[Rd] Bias in R's random integers?

Thu Sep 20 23:09:23 CEST 2018

Hello,

On Thursday, September 20, 2018 11:15:04 AM EDT Duncan Murdoch wrote:
> On 20/09/2018 6:59 AM, Ralf Stubner wrote:
> > On 9/20/18 1:43 AM, Carl Boettiger wrote:
> >> For a well-tested C algorithm, based on my reading of Lemire, the
> >> unbiased "algorithm 3" in https://arxiv.org/abs/1805.10941 is part
> >> already of the C standard library in OpenBSD and macOS (as
> >> arc4random_uniform), and in the GNU standard library.  Lemire also
> >> provides C++ code in the appendix of his piece for both this and the
> >> faster "nearly divisionless" algorithm.
> >> 
> >> It would be excellent if any R core members were interested in
> >> considering bindings to these algorithms as a patch, or might express
> >> expectations for how that patch would have to operate (e.g. re Duncan's
> >> comment about non-integer arguments to sample size).  Otherwise, an R
> >> package binding seems like a good starting point, but I'm not the right
> >> volunteer.
> > 
> > It is difficult to do this in a package, since R does not provide access
> > to the random bits generated by the RNG. Only a float in (0,1) is
> > available via unif_rand().
> 
> I believe it is safe to multiply the unif_rand() value by 2^32, and take
> the whole number part as an unsigned 32 bit integer.  Depending on the
> RNG in use, that will give at least 25 random bits.  (The low order bits
> are the questionable ones.  25 is just a guess, not a guarantee.)
> 
> However, if one is willing to use an external
> 
> > RNG, it is of course possible.

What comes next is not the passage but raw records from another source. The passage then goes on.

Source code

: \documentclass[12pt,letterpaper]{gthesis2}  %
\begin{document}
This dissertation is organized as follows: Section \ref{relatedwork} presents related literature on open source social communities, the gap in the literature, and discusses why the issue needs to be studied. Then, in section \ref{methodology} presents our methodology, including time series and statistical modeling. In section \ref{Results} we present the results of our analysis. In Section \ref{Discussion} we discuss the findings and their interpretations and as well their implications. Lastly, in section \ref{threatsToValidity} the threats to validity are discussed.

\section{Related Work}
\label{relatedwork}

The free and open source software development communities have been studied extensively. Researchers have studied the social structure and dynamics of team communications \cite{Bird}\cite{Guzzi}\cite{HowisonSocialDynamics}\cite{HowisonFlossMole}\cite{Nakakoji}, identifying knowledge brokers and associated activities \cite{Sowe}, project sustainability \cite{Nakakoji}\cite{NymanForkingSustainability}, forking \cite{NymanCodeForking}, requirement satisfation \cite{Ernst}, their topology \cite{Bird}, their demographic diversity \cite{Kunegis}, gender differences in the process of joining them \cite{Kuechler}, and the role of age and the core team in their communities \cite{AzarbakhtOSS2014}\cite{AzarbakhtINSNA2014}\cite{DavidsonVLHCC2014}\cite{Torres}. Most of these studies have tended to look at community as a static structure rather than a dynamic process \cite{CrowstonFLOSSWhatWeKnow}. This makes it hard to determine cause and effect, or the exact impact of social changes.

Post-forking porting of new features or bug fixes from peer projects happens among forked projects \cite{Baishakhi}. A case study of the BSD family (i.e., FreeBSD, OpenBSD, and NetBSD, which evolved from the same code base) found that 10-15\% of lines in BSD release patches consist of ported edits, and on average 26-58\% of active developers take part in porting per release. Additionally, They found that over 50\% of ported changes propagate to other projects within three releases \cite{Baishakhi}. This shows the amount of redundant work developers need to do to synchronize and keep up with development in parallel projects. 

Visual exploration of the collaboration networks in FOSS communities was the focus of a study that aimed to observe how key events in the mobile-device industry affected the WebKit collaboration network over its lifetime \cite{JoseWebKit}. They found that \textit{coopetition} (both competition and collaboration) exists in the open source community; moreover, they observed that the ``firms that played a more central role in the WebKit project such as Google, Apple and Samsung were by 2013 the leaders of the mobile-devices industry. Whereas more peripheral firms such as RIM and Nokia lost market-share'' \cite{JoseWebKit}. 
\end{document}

After reading about Lemire's work [1], I
> > had planned to integrate such an unbiased sampling scheme into the dqrng
> > package, which I have now started. [2]
> > 
> > Using Duncan's example, the results look much better:
> >> library(dqrng)
> >> m <- (2/5)*2^32
> >> y <- dqsample(m, 1000000, replace = TRUE)
> >> table(y %% 2)
> >> 
> >       0      1
> > 
> > 500252 499748
> 
> Another useful diagnostic is
> 
>    plot(density(y[y %% 2 == 0]))
> 
> Obviously that should give a more or less uniform density, but for
> values near m, the default sample() gives some nice pretty pictures of
> quite non-uniform densities.
> 
> By the way, there are actually quite a few examples of very large m
> besides m = (2/5)*2^32 where performance of sample() is noticeably bad.
> You'll see problems in y %% 2 for any integer a > 1 with m = 2/(1 + 2a)
> * 2^32, problems in y %% 3 for m = 3/(1 + 3a)*2^32 or m = 3/(2 +
> 3a)*2^32, etc.
> 
> So perhaps I'm starting to be convinced that the default sample() should
> be fixed.

I find this discussion fascinating. I normally test random numbers in 
different languages every now and again using various methods. One simple 
check that I do is to use Michal Zalewski's method when he studied Strange 
Attractors and Initial TCP/IP Sequence Numbers:

http://lcamtuf.coredump.cx/newtcp/
https://pdfs.semanticscholar.org/
adb7/069984e3fa48505cd5081ec118ccb95529a3.pdf

The technique works by mapping the dynamics of the generated numbers into a 
three-dimensional phase space. This is then plotted in a graph so that you 
can visually see if something odd is going on.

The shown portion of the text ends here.